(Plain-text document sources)
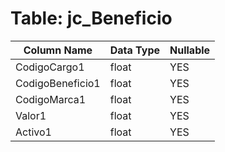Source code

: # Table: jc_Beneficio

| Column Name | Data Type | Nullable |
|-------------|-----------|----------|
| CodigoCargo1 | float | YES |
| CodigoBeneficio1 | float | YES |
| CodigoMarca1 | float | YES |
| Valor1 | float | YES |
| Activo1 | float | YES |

---

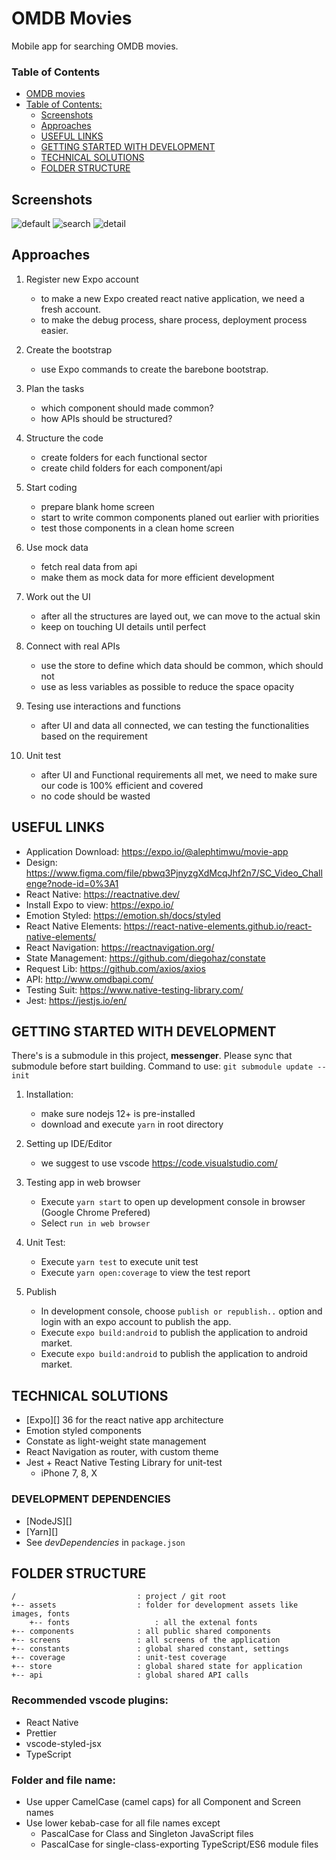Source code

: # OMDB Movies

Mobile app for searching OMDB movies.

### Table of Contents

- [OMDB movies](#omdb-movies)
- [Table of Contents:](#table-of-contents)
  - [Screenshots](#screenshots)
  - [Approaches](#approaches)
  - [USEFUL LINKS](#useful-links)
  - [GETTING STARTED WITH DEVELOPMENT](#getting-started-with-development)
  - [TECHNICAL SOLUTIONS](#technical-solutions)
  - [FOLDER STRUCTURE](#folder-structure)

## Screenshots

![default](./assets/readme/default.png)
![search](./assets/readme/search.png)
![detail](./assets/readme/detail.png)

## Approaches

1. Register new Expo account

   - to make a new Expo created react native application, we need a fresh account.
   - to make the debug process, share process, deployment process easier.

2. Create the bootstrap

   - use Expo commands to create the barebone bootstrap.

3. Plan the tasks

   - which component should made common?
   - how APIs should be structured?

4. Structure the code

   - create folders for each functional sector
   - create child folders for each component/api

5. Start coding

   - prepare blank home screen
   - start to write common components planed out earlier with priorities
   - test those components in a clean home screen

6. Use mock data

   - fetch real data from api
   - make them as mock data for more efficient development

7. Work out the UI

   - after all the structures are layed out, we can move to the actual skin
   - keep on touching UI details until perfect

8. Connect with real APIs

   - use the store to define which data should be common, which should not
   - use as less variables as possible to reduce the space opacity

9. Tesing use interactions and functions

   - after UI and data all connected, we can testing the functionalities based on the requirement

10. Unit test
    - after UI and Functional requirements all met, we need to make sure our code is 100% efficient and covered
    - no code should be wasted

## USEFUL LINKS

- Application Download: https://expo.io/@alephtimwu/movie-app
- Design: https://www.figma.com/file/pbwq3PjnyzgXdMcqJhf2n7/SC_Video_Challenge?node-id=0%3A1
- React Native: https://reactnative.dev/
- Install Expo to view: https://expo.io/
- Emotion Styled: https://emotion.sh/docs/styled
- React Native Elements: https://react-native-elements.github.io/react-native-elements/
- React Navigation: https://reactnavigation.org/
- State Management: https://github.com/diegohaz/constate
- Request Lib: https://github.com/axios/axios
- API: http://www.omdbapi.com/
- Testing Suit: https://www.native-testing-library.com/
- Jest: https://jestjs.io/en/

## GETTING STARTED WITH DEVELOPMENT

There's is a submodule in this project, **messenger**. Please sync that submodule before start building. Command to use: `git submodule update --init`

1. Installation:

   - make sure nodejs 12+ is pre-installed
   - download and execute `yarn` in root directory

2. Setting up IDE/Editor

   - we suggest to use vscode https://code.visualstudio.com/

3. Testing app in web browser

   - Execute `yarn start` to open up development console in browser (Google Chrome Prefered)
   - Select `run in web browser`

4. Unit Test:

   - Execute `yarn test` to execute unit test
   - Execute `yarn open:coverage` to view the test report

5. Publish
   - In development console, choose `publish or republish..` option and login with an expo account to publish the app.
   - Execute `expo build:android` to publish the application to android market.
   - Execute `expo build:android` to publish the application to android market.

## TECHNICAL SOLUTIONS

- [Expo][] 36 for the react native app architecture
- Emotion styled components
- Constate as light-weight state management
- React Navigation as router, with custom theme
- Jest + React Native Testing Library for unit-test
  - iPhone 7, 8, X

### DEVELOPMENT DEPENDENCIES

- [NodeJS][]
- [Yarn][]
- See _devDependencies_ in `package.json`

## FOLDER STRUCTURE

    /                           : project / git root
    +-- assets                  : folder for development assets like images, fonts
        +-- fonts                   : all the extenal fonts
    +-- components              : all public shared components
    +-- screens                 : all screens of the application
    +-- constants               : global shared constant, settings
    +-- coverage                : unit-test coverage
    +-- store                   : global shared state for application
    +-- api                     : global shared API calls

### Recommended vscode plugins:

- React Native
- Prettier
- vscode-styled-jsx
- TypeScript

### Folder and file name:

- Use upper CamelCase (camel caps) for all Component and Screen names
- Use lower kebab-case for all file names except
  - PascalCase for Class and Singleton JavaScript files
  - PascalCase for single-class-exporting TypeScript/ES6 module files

_What needs to be done_: Return only the lines between the one holding "- vscode-styled-jsx" and the one holding "- PascalCase for single-class-exporting", inclusive, exactly as they appear above.

_Exercise answer_:
- vscode-styled-jsx
- TypeScript

### Folder and file name:

- Use upper CamelCase (camel caps) for all Component and Screen names
- Use lower kebab-case for all file names except
  - PascalCase for Class and Singleton JavaScript files
  - PascalCase for single-class-exporting TypeScript/ES6 module files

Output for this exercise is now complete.